The Cooper’s Hawks continue to diligently monitor the feeder activity in our Oklahoma City back yard. We have not actually seen them catch anything, but they certainly do try and they wreak havoc with the House Sparrow population. We have been enjoying the serenades of an exuberant Bewick’s Wren, who is sometimes in competition with the neighborhood Carolina Wren, and the Cardinals and the Robins. It’s not spring yet, but several species are getting an early start.
Sunday, February 10, when Brian and I began a hike around the neighborhood, we heard the “mewing” sound of a Yellow-bellied Sapsucker in the pecan trees across the street from our home. We stood there a few seconds and watched as it flew from tree-to-tree. I think this was a new sighting for our area. Periodically the Red-breasted Nuthatches are heard calling and our House Finches have returned and brought with them a few American Goldfinches.
On February 1st as I was returning to work from having lunch in Capitol Hill, I looked up to watch a Red-tailed Hawk soaring over the river at South Shields. But…up above the hawk I spotted a much larger, dark bird and soon realized I was looking at an adult Bald Eagle! Pretty cool lunch hour treat for me. Where are the binocs when I could really use them? Brian was driving toward Tinker AFB one evening and spotted a Long-eared Owl flying across SW 59th and Sooner Road.
The OKBirds subscribers have been posting tidbits about a Cardinal with a partially white head. At our Byars feeder, I’ve seen a female Cardinal with part of her crest and head a bright white. I’ve also seen a male Cardinal with pink feathers on his back and primaries. We’ve also had an occasional Purple Finch throughout the winter. On Sunday, February 3, Brian hiked down toward our creek to see if the Woodcocks might have returned and might have been calling. The wind was light and it was not cold and we’d had about ¼ of an inch or moisture. Yes, the Woodcocks are back and were found calling and displaying in McClain County. While the leaves were damp, the ground was still quite hard and I hope the Woodcocks don’t try to jab their beaks too far! Might see a few Woodcocks with bent beaks!

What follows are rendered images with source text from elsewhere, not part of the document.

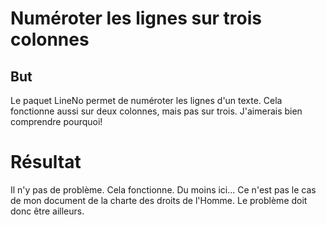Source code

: Numéroter les lignes sur trois colonnes
=======================================

But
---
Le paquet LineNo permet de numéroter les lignes d'un texte. Cela fonctionne
aussi sur deux colonnes, mais pas sur trois. J'aimerais bien comprendre pourquoi!

Résultat
========
Il n'y pas de problème. Cela fonctionne. Du moins ici... Ce n'est pas le cas de
mon document de la charte des droits de l'Homme. Le problème doit donc être
ailleurs.

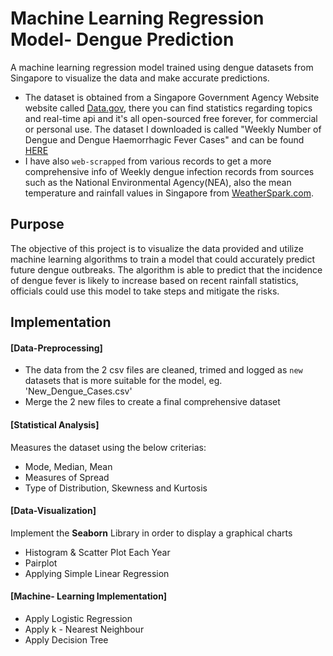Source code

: # Machine Learning Regression Model- Dengue Prediction
A machine learning regression model trained using dengue datasets from Singapore to visualize the data and make accurate predictions.

- The dataset is obtained from a Singapore Government Agency Website website called [Data.gov](https://beta.data.gov.sg/), there you can find statistics regarding topics and real-time api and it's all open-sourced free forever, for commercial or personal use. The dataset I downloaded is called "Weekly Number of Dengue and Dengue Haemorrhagic Fever Cases" and can be found [HERE](https://beta.data.gov.sg/datasets/d_ac1eecf0886ff0bceefbc51556247015/view)
- I have also `web-scrapped` from various records to get a more comprehensive info of Weekly dengue infection records from sources such as the National Environmental Agency(NEA), also the mean temperature and rainfall values in Singapore from [WeatherSpark.com](https://weatherspark.com/y/114655/Average-Weather-in-Singapore-Year-Round).

## Purpose
The objective of this project is to visualize the data provided and utilize machine learning algorithms to train a model that could accurately predict future dengue outbreaks. The algorithm is able to predict that the incidence of dengue fever is likely to increase based on recent rainfall statistics, officials could use this model to take steps and mitigate the risks.

## Implementation
#### [Data-Preprocessing]
- The data from the 2 csv files are cleaned, trimed and logged as `new` datasets that is more suitable for the model, eg. 'New_Dengue_Cases.csv'
- Merge the 2 new files to create a final comprehensive dataset
  
#### [Statistical Analysis]
Measures the dataset using the below criterias:
- Mode, Median, Mean
- Measures of Spread
- Type of Distribution, Skewness and Kurtosis

#### [Data-Visualization]
Implement the **Seaborn** Library in order to display a graphical charts
- Histogram & Scatter Plot Each Year
- Pairplot
- Applying Simple Linear Regression

#### [Machine- Learning Implementation]
- Apply Logistic Regression
- Apply k - Nearest Neighbour
- Apply Decision Tree
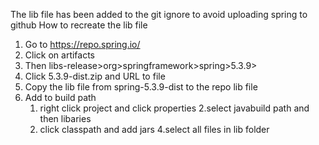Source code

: The lib file has been added to the git ignore to avoid uploading spring to github
How to recreate the lib file
1. Go to https://repo.spring.io/
1.  Click on artifacts
1.  Then libs-release>org>springframework>spring>5.3.9>
1.  Click 5.3.9-dist.zip and URL to file
1.  Copy the lib file from spring-5.3.9-dist to the repo lib file
1. Add to build path
	1. right click project and click properties
	2.select javabuild path and then libaries
	3. click classpath and add jars
	4.select all files in lib folder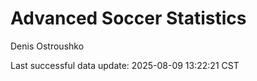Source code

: # Advanced Soccer Statistics
Denis Ostroushko

<!-- gfm -->

Last successful data update: 2025-08-09 13:22:21 CST

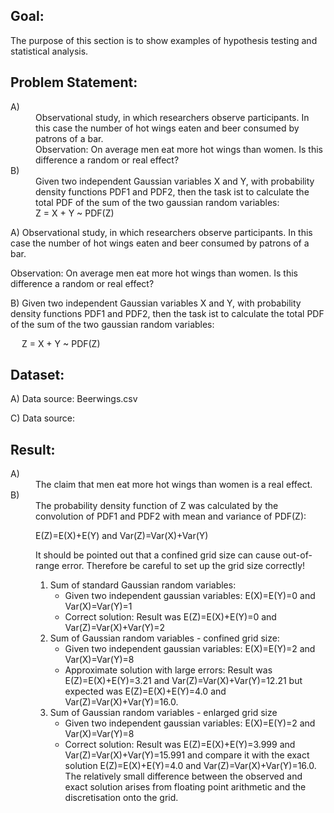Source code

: Goal:
-----
The purpose of this section is to show examples of hypothesis testing and statistical analysis.

Problem Statement:
------------------
<dl>
    <dt>A)</dt>
    <dd>
Observational study, in which researchers observe participants. 
In this case the number of hot wings eaten and beer consumed by patrons of a bar.
	</dd>
    <dd>
Observation: On average men eat more hot wings than women. Is this difference a random or real effect?
	</dd>
    <dt>B)</dt>
    <dd>
Given two independent Gaussian variables X and Y, with probability density functions PDF1 and PDF2, 
then the task ist to calculate the total PDF of the sum of the two gaussian random variables: 
	</dd>
    <dd>
Z = X + Y ~ PDF(Z)	
	</dd>
</dl>

A)
Observational study, in which researchers observe participants. 
In this case the number of hot wings eaten and beer consumed by patrons of a bar.

Observation: On average men eat more hot wings than women. Is this difference a random or real effect?

B)
Given two independent Gaussian variables X and Y, with probability density functions PDF1 and PDF2, 
then the task ist to calculate the total PDF of the sum of the two gaussian random variables: 

&emsp; Z = X + Y ~ PDF(Z)

Dataset:
--------
A)
Data source: Beerwings.csv

C)
Data source: 

Result:
-------
<dl>
    <dt>A)</dt>
    <dd>
	The claim that men eat more hot wings than women is a real effect.
	</dd>
    <dt>B)</dt>
    <dd>
The probability density function of Z was calculated by the convolution of PDF1 and PDF2 with mean and variance of PDF(Z): 

E(Z)=E(X)+E(Y) and Var(Z)=Var(X)+Var(Y)

It should be pointed out that a confined grid size can cause out-of-range error. Therefore be careful to set up the grid size correctly!

1. Sum of standard Gaussian random variables: 
	- Given two independent gaussian variables: E(X)=E(Y)=0 and Var(X)=Var(Y)=1
	- Correct solution: Result was E(Z)=E(X)+E(Y)=0 and Var(Z)=Var(X)+Var(Y)=2
2. Sum of Gaussian random variables - confined grid size:
	- Given two independent gaussian variables: E(X)=E(Y)=2 and Var(X)=Var(Y)=8
	- Approximate solution with large errors: Result was E(Z)=E(X)+E(Y)=3.21 and Var(Z)=Var(X)+Var(Y)=12.21 but expected was E(Z)=E(X)+E(Y)=4.0 and Var(Z)=Var(X)+Var(Y)=16.0.
3. Sum of Gaussian random variables - enlarged grid size
	- Given two independent gaussian variables: E(X)=E(Y)=2 and Var(X)=Var(Y)=8
	- Correct solution: Result was E(Z)=E(X)+E(Y)=3.999 and Var(Z)=Var(X)+Var(Y)=15.991 and compare it with the exact solution E(Z)=E(X)+E(Y)=4.0 and Var(Z)=Var(X)+Var(Y)=16.0.
	The relatively small difference between the observed and exact solution arises from floating point arithmetic and the discretisation onto the grid.
	</dd>
</dl>
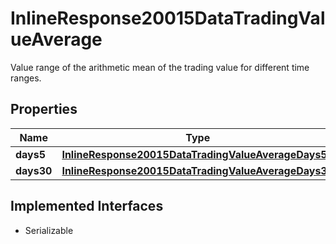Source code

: 

# InlineResponse20015DataTradingValueAverage

Value range of the arithmetic mean of the trading value for different time ranges.

## Properties

Name | Type | Description | Notes
------------ | ------------- | ------------- | -------------
**days5** | [**InlineResponse20015DataTradingValueAverageDays5**](InlineResponse20015DataTradingValueAverageDays5.md) |  |  [optional]
**days30** | [**InlineResponse20015DataTradingValueAverageDays30**](InlineResponse20015DataTradingValueAverageDays30.md) |  |  [optional]


## Implemented Interfaces

* Serializable


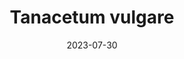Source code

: ---
title: "Tanacetum vulgare"
cc-type: species
date: 2023-07-30
hashtag: tanacetum-vulgare
tags:
  - species
  - plant
  - Species in the Pacific Northwest
---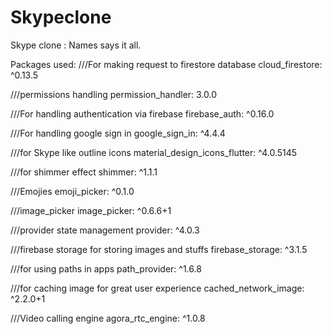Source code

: # Skypeclone

Skype clone : Names says it all.

Packages used:
  ///For making request to firestore database
  cloud_firestore: ^0.13.5

  ///permissions handling
  permission_handler: 3.0.0

  ///For handling authentication via firebase
  firebase_auth: ^0.16.0

  ///For handling google sign in
  google_sign_in: ^4.4.4

  ///for Skype like outline icons
  material_design_icons_flutter: ^4.0.5145

  ///for shimmer effect
  shimmer: ^1.1.1

  ///Emojies
  emoji_picker: ^0.1.0

  ///image_picker
  image_picker: ^0.6.6+1

  ///provider state management
  provider: ^4.0.3

  ///firebase storage for storing images and stuffs
  firebase_storage: ^3.1.5

  ///for using paths in apps
  path_provider: ^1.6.8

  ///for caching image for great user experience
  cached_network_image: ^2.2.0+1

  ///Video calling engine
  agora_rtc_engine: ^1.0.8

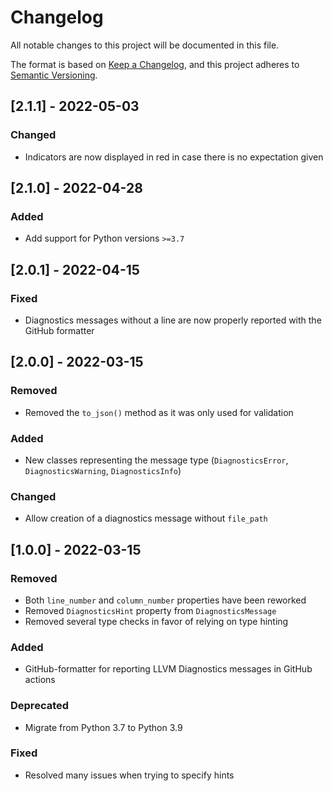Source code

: <!--
Copyright (C) 2022 TomTom NV. All rights reserved.

This software is the proprietary copyright of TomTom NV and its subsidiaries and may be
used for internal evaluation purposes or commercial use strictly subject to separate
license agreement between you and TomTom NV. If you are the licensee, you are only permitted
to use this software in accordance with the terms of your license agreement. If you are
not the licensee, you are not authorized to use this software in any manner and should
immediately return or destroy it.
-->

# Changelog
All notable changes to this project will be documented in this file.

The format is based on [Keep a Changelog](https://keepachangelog.com/en/1.1.0/),
and this project adheres to [Semantic Versioning](https://semver.org/spec/v2.0.0.html).

## [2.1.1] - 2022-05-03
### Changed
- Indicators are now displayed in red in case there is no expectation given

## [2.1.0] - 2022-04-28
### Added
- Add support for Python versions `>=3.7`

## [2.0.1] - 2022-04-15
### Fixed
- Diagnostics messages without a line are now properly reported with the GitHub formatter

## [2.0.0] - 2022-03-15
### Removed
- Removed the `to_json()` method as it was only used for validation

### Added
- New classes representing the message type (`DiagnosticsError`, `DiagnosticsWarning`, `DiagnosticsInfo`)

### Changed
- Allow creation of a diagnostics message without `file_path`

## [1.0.0] - 2022-03-15
### Removed
- Both `line_number` and `column_number` properties have been reworked
- Removed `DiagnosticsHint` property from `DiagnosticsMessage`
- Removed several type checks in favor of relying on type hinting

### Added
- GitHub-formatter for reporting LLVM Diagnostics messages in GitHub actions

### Deprecated
- Migrate from Python 3.7 to Python 3.9

### Fixed
- Resolved many issues when trying to specify hints


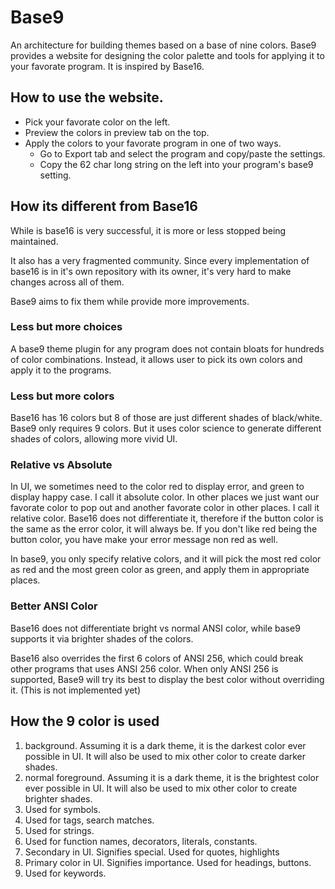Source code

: # Base9

An architecture for building themes based on a base of nine colors.
Base9 provides a website for designing the color palette and tools for applying
it to your favorate program. It is inspired by Base16.

## How to use the website.
* Pick your favorate color on the left.
* Preview the colors in preview tab on the top.
* Apply the colors to your favorate program in one of two ways.
    * Go to Export tab and select the program and copy/paste the settings.
    * Copy the 62 char long string on the left into your program's base9 setting.

## How its different from Base16

While is base16 is very successful, it is more or less stopped being maintained.

It also has a very fragmented community. Since every implementation of base16
is in it's own repository with its owner, it's very hard to make changes across
all of them.

Base9 aims to fix them while provide more improvements.

### Less but more choices
A base9 theme plugin for any program does not contain bloats for hundreds of
color combinations. Instead, it allows user to pick its own colors and apply
it to the programs.

### Less but more colors
Base16 has 16 colors but 8 of those are just different shades of black/white.
Base9 only requires 9 colors. But it uses color science to generate
different shades of colors, allowing more vivid UI.

### Relative vs Absolute
In UI, we sometimes need to the color red to display error, and green to display
happy case. I call it absolute color.
In other places we just want our favorate color to pop out and another favorate
color in other places. I call it relative color.
Base16 does not differentiate it, therefore if the button color is
the same as the error color, it will always be. If you don't like red being the
button color, you have make your error message non red as well.

In base9, you only specify relative colors, and it will pick the most red color
as red and the most green color as green, and apply them in appropriate places.

### Better ANSI Color
Base16 does not differentiate bright vs normal ANSI color, while base9 supports
it via brighter shades of the colors.

Base16 also overrides the first 6 colors of ANSI 256, which could break other
programs that uses ANSI 256 color. When only ANSI 256 is supported, Base9 will
try its best to display the best color without overriding it. (This is not
implemented yet)

## How the 9 color is used

1. background. Assuming it is a dark theme, it is the darkest color ever
possible in UI. It will also be used to mix other color to create darker shades.
2. normal foreground. Assuming it is a dark theme, it is the brightest color ever
possible in UI. It will also be used to mix other color to create brighter shades.
3. Used for symbols.
4. Used for tags, search matches.
5. Used for strings.
6. Used for function names, decorators, literals, constants.
7. Secondary in UI. Signifies special. Used for quotes, highlights
8. Primary color in UI. Signifies importance. Used for headings, buttons.
9. Used for keywords.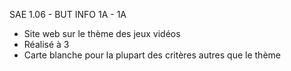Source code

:SAE 1.06 - BUT INFO 1A - 1A
- Site web sur le thème des jeux vidéos
- Réalisé à 3
- Carte blanche pour la plupart des critères autres que le thème
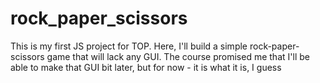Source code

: # rock_paper_scissors
This is my first JS project for TOP. Here, I'll build a simple rock-paper-scissors game that will lack any GUI. The course promised me that I'll be able to make that GUI bit later, but for now - it is what it is, I guess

It is amazing how bird populations and activity change in a week. One week in late January the prairie in front of our cabin was nearly covered with Robins and they seemed to be everywhere we walked. The next week Robin was a species that didn’t make our list at all. They seemed to be feeding on poison ivy and hackberry fruit when they were plentiful. I guess they ate everything they found and moved on. That’s what makes birding so interesting – one never can predict what might appear.